なんか重い処理を用意する †
- 姫野ベンチ
- make
$ sudo yum -y install gcc make
$ wget http://accc.riken.jp/wp-content/uploads/2015/07/himenobmt.c.zip
$ unzip himenobmt.c.zip
$ lha himenobmt.c.lzh
Makefile の MODEL を MODEL = MIDDLE に変更して
$ make
- 実行してみる
$ ./bmt
mimax = 257 mjmax = 129 mkmax = 129
imax = 256 jmax = 128 kmax =128
cpu : 7.016288 sec.
Loop executed for 200 times
Gosa : 1.245715e-03
MFLOPS measured : 3908.195787
Score based on MMX Pentium 200MHz : 121.109259
bsub (JOB投入) †
$ su lsfadmin
$ bsub -e /tmp/err.txt -o /tmp/std.txt /usr/local/bin/bmt
Job <103> is submitted to default queue <normal>.
- options
-e err_file | 標準エラーの出力先ファイル |
-o out_file | 標準出力の出力先ファイル |
-q queue | 実行Queue名 |
-m host | 実行ホスト |
- 実行結果 /tmp/std.txt
Sender: LSF System <lsfadmin@lsf1>
Subject: Job 103: </usr/local/bin/bmt> in cluster <cluster1> Done
Job </usr/local/bin/bmt> was submitted from host <lsf1> by user <lsfadmin> in cluster <cluster1>.

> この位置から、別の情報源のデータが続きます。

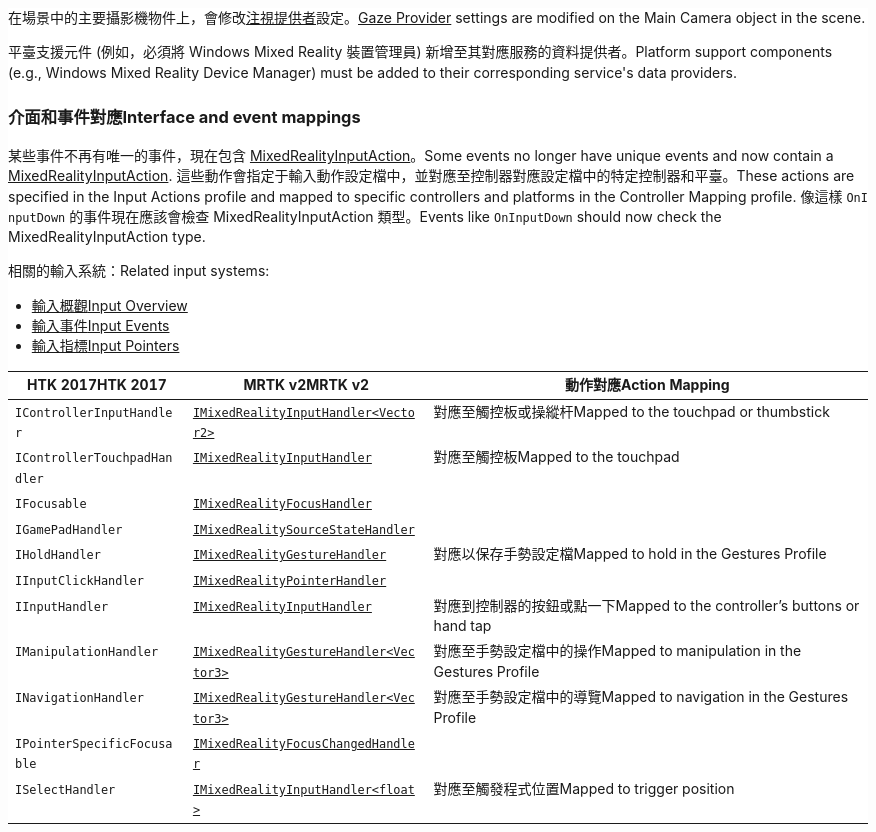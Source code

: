 <span data-ttu-id="51849-126">在場景中的主要攝影機物件上，會修改[注視提供者](xref:Microsoft.MixedReality.Toolkit.Input.GazeProvider)設定。</span><span class="sxs-lookup"><span data-stu-id="51849-126">[Gaze Provider](xref:Microsoft.MixedReality.Toolkit.Input.GazeProvider) settings are modified on the Main Camera object in the scene.</span></span>

<span data-ttu-id="51849-127">平臺支援元件 (例如，必須將 Windows Mixed Reality 裝置管理員) 新增至其對應服務的資料提供者。</span><span class="sxs-lookup"><span data-stu-id="51849-127">Platform support components (e.g., Windows Mixed Reality Device Manager) must be added to their corresponding service's data providers.</span></span>

### <a name="interface-and-event-mappings"></a><span data-ttu-id="51849-128">介面和事件對應</span><span class="sxs-lookup"><span data-stu-id="51849-128">Interface and event mappings</span></span>

<span data-ttu-id="51849-129">某些事件不再有唯一的事件，現在包含 [MixedRealityInputAction](../features/input/InputActions.md)。</span><span class="sxs-lookup"><span data-stu-id="51849-129">Some events no longer have unique events and now contain a [MixedRealityInputAction](../features/input/InputActions.md).</span></span> <span data-ttu-id="51849-130">這些動作會指定于輸入動作設定檔中，並對應至控制器對應設定檔中的特定控制器和平臺。</span><span class="sxs-lookup"><span data-stu-id="51849-130">These actions are specified in the Input Actions profile and mapped to specific controllers and platforms in the Controller Mapping profile.</span></span> <span data-ttu-id="51849-131">像這樣 `OnInputDown` 的事件現在應該會檢查 MixedRealityInputAction 類型。</span><span class="sxs-lookup"><span data-stu-id="51849-131">Events like `OnInputDown` should now check the MixedRealityInputAction type.</span></span>

<span data-ttu-id="51849-132">相關的輸入系統：</span><span class="sxs-lookup"><span data-stu-id="51849-132">Related input systems:</span></span>

* [<span data-ttu-id="51849-133">輸入概觀</span><span class="sxs-lookup"><span data-stu-id="51849-133">Input Overview</span></span>](../features/input/Overview.md)
* [<span data-ttu-id="51849-134">輸入事件</span><span class="sxs-lookup"><span data-stu-id="51849-134">Input Events</span></span>](../features/input/InputEvents.md)
* [<span data-ttu-id="51849-135">輸入指標</span><span class="sxs-lookup"><span data-stu-id="51849-135">Input Pointers</span></span>](../features/input/Pointers.md)

| <span data-ttu-id="51849-136">HTK 2017</span><span class="sxs-lookup"><span data-stu-id="51849-136">HTK 2017</span></span> |  <span data-ttu-id="51849-137">MRTK v2</span><span class="sxs-lookup"><span data-stu-id="51849-137">MRTK v2</span></span>  | <span data-ttu-id="51849-138">動作對應</span><span class="sxs-lookup"><span data-stu-id="51849-138">Action Mapping</span></span> |
|----------|-----------|----------------|
| `IControllerInputHandler` | [`IMixedRealityInputHandler<Vector2>`](xref:Microsoft.MixedReality.Toolkit.Input.IMixedRealityInputHandler`1) | <span data-ttu-id="51849-139">對應至觸控板或操縱杆</span><span class="sxs-lookup"><span data-stu-id="51849-139">Mapped to the touchpad or thumbstick</span></span> |
| `IControllerTouchpadHandler` | [`IMixedRealityInputHandler`](xref:Microsoft.MixedReality.Toolkit.Input.IMixedRealityInputHandler) | <span data-ttu-id="51849-140">對應至觸控板</span><span class="sxs-lookup"><span data-stu-id="51849-140">Mapped to the touchpad</span></span> |
| `IFocusable` | [`IMixedRealityFocusHandler`](xref:Microsoft.MixedReality.Toolkit.Input.IMixedRealityFocusHandler) | |
| `IGamePadHandler` | [`IMixedRealitySourceStateHandler`](xref:Microsoft.MixedReality.Toolkit.Input.IMixedRealitySourceStateHandler) | |
| `IHoldHandler` | [`IMixedRealityGestureHandler`](xref:Microsoft.MixedReality.Toolkit.Input.IMixedRealityGestureHandler) | <span data-ttu-id="51849-141">對應以保存手勢設定檔</span><span class="sxs-lookup"><span data-stu-id="51849-141">Mapped to hold in the Gestures Profile</span></span> |
| `IInputClickHandler` | [`IMixedRealityPointerHandler`](xref:Microsoft.MixedReality.Toolkit.Input.IMixedRealityPointerHandler) |
| `IInputHandler` | [`IMixedRealityInputHandler`](xref:Microsoft.MixedReality.Toolkit.Input.IMixedRealityInputHandler) | <span data-ttu-id="51849-142">對應到控制器的按鈕或點一下</span><span class="sxs-lookup"><span data-stu-id="51849-142">Mapped to the controller’s buttons or hand tap</span></span> |
| `IManipulationHandler` | [`IMixedRealityGestureHandler<Vector3>`](xref:Microsoft.MixedReality.Toolkit.Input.IMixedRealityGestureHandler`1) | <span data-ttu-id="51849-143">對應至手勢設定檔中的操作</span><span class="sxs-lookup"><span data-stu-id="51849-143">Mapped to manipulation in the Gestures Profile</span></span> |
| `INavigationHandler` | [`IMixedRealityGestureHandler<Vector3>`](xref:Microsoft.MixedReality.Toolkit.Input.IMixedRealityGestureHandler`1) | <span data-ttu-id="51849-144">對應至手勢設定檔中的導覽</span><span class="sxs-lookup"><span data-stu-id="51849-144">Mapped to navigation in the Gestures Profile</span></span> |
| `IPointerSpecificFocusable` | [`IMixedRealityFocusChangedHandler`](xref:Microsoft.MixedReality.Toolkit.Input.IMixedRealityFocusChangedHandler) | |
| `ISelectHandler` | [`IMixedRealityInputHandler<float>`](xref:Microsoft.MixedReality.Toolkit.Input.IMixedRealityInputHandler`1) | <span data-ttu-id="51849-145">對應至觸發程式位置</span><span class="sxs-lookup"><span data-stu-id="51849-145">Mapped to trigger position</span></span> |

Job was executed on host(s) <lsf1>, in queue <normal>, as user <lsfadmin> in cluster <cluster1>.
</home/lsfadmin> was used as the home directory.
</usr/share/lsf> was used as the working directory.
Started at Results reported on
Your job looked like:
------------------------------------------------------------
# LSBATCH: User input
/usr/local/bin/bmt
------------------------------------------------------------
Successfully completed.
Resource usage summary:
CPU time : 7.36 sec.
Max Memory : -
Average Memory : -
Total Requested Memory : -
Delta Memory : -
Max Swap : -
Max Processes : -
Max Threads : -
Run time : 27 sec.
Turnaround time : 16 sec.
The output (if any) follows:
mimax = 257 mjmax = 129 mkmax = 129
imax = 256 jmax = 128 kmax =128
cpu : 6.616366 sec.
Loop executed for 200 times
Gosa : 1.245715e-03
MFLOPS measured : 4144.424175
Score based on MMX Pentium 200MHz : 128.429630
PS:
Read file </tmp/err.txt> for stderr output of this job.
- root では実行できない
# bsub pwd
User permission denied. Job not submitted.
bjobs (生きているJOBの一覧) †
$ bsub /usr/local/bin/bmt
Job <104> is submitted to default queue <normal>.
$ bjobs
JOBID USER STAT QUEUE FROM_HOST EXEC_HOST JOB_NAME SUBMIT_TIME
104 lsfadmi RUN normal lsf1 lsf1 *l/bin/bmt Dec 3 08:13
- options
(default) | 自分のJOBを表示 |
-u user_name | user_name ユーザのJOBを表示 |
-u user_group | user_group グループのJOBを表示 |
-u all | 全ユーザのJOBを表示 |
bkill (JOBの停止) †
$ bsub /usr/local/bin/bmt
Job <105> is submitted to default queue <normal>.
$ bkill 105
Job <105> is being terminated
- 動作
- bkill は、最初に SIGINT と SIGTERM を送信
- lsb.param の JOB_TERMINATE_INTERVAL で指定した秒数後に SIGKILL を送信
- options
-u user_name | user_name ユーザのJOBを全停止 |
-u user_group | user_group グループのJOBを全停止 |
-u all | 全ユーザのJOBを全停止 |
bhist (JOBの実行履歴) †
$ bhist 105
Summary of time in seconds spent in various states:
JOBID USER JOB_NAME PEND PSUSP RUN USUSP SSUSP UNKWN TOTAL
105 lsfadmi *bin/bmt 1 0 12 0 0 0 13
bpeek (実行中コマンドの標準出力を見る) †
$ bsub /usr/local/bin/bmt
Job <106> is submitted to default queue <normal>.
$ bpeek 106
<< output from stdout >>
管理コマンド (lsid, lshosts, lsload, bhosts) †
- LSFクラスタの状態を表示
$ lsid
IBM Spectrum LSF Community Edition 10.1.0.0, Jun 15 2016
Copyright IBM Corp. 1992, 2016. All rights reserved.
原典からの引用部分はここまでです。